The mean reliability across permutations for the CompCor method varied across frequency bands. For the 0.001–0.01 Hz band, the mean reliability was r = 0.104, with a 95% confidence interval (CI) of 0.082–0.123. For the 0.01–0.1 Hz band, the mean reliability was r = 0.957 (CI = 0.952–0.962), and for the 0.1–0.2 Hz band, the mean reliability was r = 0.957 (CI = 0.952–0.961). For the band-pass filtering method, the mean reliability was r = 0.910 for the 0.001–0.01 Hz band (CI = 0.904–0.916). In the 0.01–0.1 Hz band, the mean reliability increased to r = 0.935 (CI = 0.938–0.946). For the 0.1–0.2 Hz band, the mean reliability was r = 0.929 (CI = 0.911–0.936).

Discussion

This study provides a robust basis for the investigation of individual-level metabolic connectivity using high-temporal resolution [¹⁸F]FDG–fPET data. We systematically investigated how scanner sensitivity (next-generation LAFOV PET/CT vs conventional PET/MR), temporal resolution (1 vs 3 s), signal processing approaches (CompCor vs standard bandpass filtering), and spatio-temporal smoothing methods (Gaussian vs edNLM) affect the estimation of M-MC. Our results highlight key insights: (i) M-MC estimates are sensitive to both scanner performance and temporal preprocessing; (ii) the 0.01–0.1 Hz frequency band includes meaningful network patterns, that is, spatially coherent and reproducible connectivity structures that are not dominated by global or non-neuronal signal components⁴⁹ for both scanner systems; (iii) higher sensitivity of next-generation PET systems captures higher-frequency connectivity patterns that are aliased or lost in conventional PET scanners; and (iv) applying advanced smoothing filters (e.g. edNLM) increases signal amplitude but raises concerns regarding comparability with existing literature. Despite the differences in acquisition and preprocessing, we found a high correlation between M-MC matrices across scanners in the middle frequency band, although absolute values diverged systematically.
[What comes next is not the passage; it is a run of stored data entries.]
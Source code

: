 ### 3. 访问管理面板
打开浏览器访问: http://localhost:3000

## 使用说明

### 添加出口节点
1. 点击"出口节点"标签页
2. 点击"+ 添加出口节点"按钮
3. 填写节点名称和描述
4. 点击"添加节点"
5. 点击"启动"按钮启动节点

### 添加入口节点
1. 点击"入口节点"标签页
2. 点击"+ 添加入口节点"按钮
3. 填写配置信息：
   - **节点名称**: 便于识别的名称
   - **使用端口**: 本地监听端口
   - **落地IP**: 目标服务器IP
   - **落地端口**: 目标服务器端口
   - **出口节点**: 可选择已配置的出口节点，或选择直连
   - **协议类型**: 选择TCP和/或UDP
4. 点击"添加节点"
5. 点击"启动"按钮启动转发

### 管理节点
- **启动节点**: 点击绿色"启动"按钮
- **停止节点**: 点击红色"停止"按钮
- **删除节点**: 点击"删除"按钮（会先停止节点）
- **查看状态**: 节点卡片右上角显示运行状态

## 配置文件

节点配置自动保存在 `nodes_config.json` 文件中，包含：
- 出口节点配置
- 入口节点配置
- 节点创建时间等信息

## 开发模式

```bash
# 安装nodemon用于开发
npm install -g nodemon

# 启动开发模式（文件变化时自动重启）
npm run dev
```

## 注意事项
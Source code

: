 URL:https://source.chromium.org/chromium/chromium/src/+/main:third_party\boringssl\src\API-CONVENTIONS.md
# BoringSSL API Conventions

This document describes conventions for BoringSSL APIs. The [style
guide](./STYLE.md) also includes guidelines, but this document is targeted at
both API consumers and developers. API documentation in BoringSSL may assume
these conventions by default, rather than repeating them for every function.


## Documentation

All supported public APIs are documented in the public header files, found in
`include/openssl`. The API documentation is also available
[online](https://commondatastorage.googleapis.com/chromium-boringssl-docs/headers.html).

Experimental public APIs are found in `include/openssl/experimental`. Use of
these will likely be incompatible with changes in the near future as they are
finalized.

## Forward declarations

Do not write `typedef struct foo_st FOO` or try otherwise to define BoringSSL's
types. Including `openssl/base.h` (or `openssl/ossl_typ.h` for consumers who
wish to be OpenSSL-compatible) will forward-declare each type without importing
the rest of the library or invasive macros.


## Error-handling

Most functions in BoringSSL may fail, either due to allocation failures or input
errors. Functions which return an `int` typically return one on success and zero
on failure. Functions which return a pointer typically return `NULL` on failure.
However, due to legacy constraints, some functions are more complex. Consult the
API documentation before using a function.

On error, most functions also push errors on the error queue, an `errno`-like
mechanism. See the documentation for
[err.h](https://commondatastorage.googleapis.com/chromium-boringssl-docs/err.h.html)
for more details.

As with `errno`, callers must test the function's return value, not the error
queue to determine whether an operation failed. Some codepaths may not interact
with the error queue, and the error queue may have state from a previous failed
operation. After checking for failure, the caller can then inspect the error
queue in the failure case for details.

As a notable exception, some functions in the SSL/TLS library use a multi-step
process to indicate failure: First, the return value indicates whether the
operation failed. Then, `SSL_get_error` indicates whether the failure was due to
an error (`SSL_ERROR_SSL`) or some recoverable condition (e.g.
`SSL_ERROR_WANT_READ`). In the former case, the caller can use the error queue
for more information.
A central methodological question addressed in this study concerns the preprocessing strategy used to isolate relevant metabolic fluctuations. Standard bandpass filtering lacks the ability to remove structured noise from physiological or scanner-related sources.^28,50,51 In contrast, the CompCor method, which was originally developed for fMRI,²⁸ offers key advantages for fPET by modeling nuisance signals from white matter and cerebrospinal fluid and regressing them from the data parallel to an optional bandpass frequency filtering. Importantly, this approach also suppresses the irreversible tracer uptake component of the FDG signal, which otherwise dominates the low-frequency spectrum without the need to choose a specific frequency band. Furthermore, our results demonstrate that the CompCor method consistently resulted in lower amplitude but more internally consistent and reproducible M-MC estimates for PET/MR data across all frequency bands when compared to bandpass filtering. However, this suppression likely reflects a more conservative and specific isolation of dynamic fluctuations in glucose metabolism, supporting its suitability for fPET applications, particularly when combined with a temporal resolution of 3 s.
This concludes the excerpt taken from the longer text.